Exercise brief. A single number is required: how many lines in the entries hold the word "essential".

━━ Extracted data

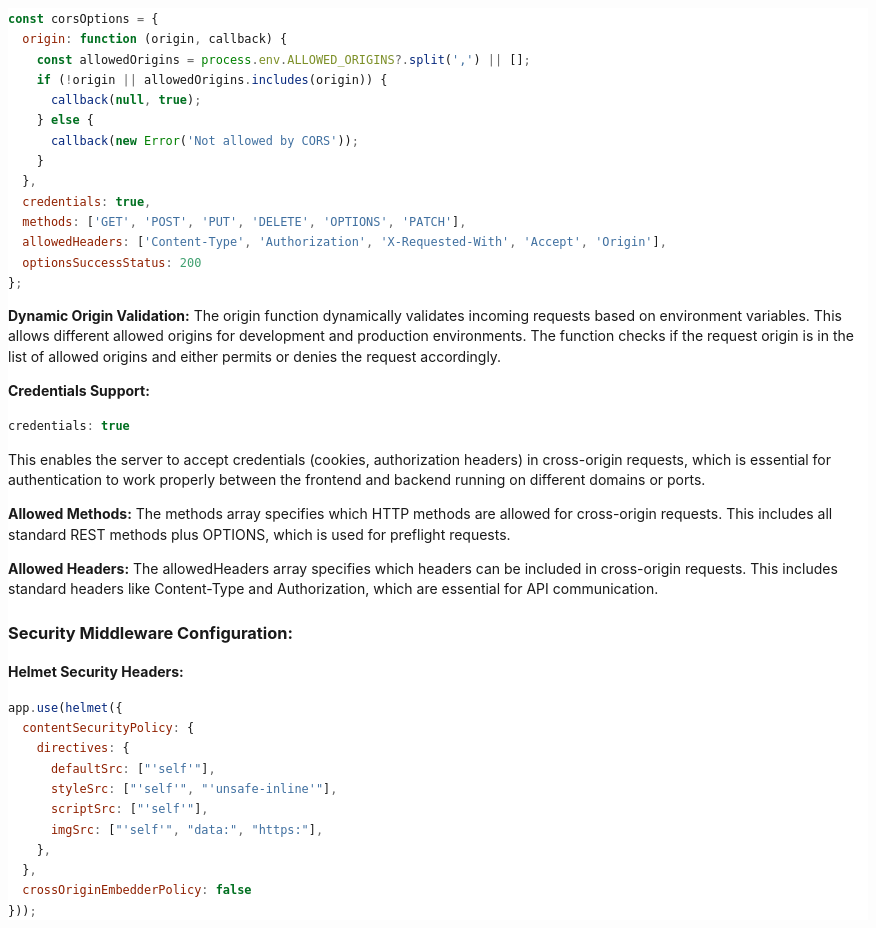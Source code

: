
 ```javascript
const corsOptions = {
  origin: function (origin, callback) {
    const allowedOrigins = process.env.ALLOWED_ORIGINS?.split(',') || [];
    if (!origin || allowedOrigins.includes(origin)) {
      callback(null, true);
    } else {
      callback(new Error('Not allowed by CORS'));
    }
  },
  credentials: true,
  methods: ['GET', 'POST', 'PUT', 'DELETE', 'OPTIONS', 'PATCH'],
  allowedHeaders: ['Content-Type', 'Authorization', 'X-Requested-With', 'Accept', 'Origin'],
  optionsSuccessStatus: 200
};
```

**Dynamic Origin Validation:**
The origin function dynamically validates incoming requests based on environment variables. This allows different allowed origins for development and production environments. The function checks if the request origin is in the list of allowed origins and either permits or denies the request accordingly.

**Credentials Support:**
```javascript
credentials: true
```
This enables the server to accept credentials (cookies, authorization headers) in cross-origin requests, which is essential for authentication to work properly between the frontend and backend running on different domains or ports.

**Allowed Methods:**
The methods array specifies which HTTP methods are allowed for cross-origin requests. This includes all standard REST methods plus OPTIONS, which is used for preflight requests.

**Allowed Headers:**
The allowedHeaders array specifies which headers can be included in cross-origin requests. This includes standard headers like Content-Type and Authorization, which are essential for API communication.

### Security Middleware Configuration:

**Helmet Security Headers:**
```javascript
app.use(helmet({
  contentSecurityPolicy: {
    directives: {
      defaultSrc: ["'self'"],
      styleSrc: ["'self'", "'unsafe-inline'"],
      scriptSrc: ["'self'"],
      imgSrc: ["'self'", "data:", "https:"],
    },
  },
  crossOriginEmbedderPolicy: false
}));
```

━━━━

Response. 2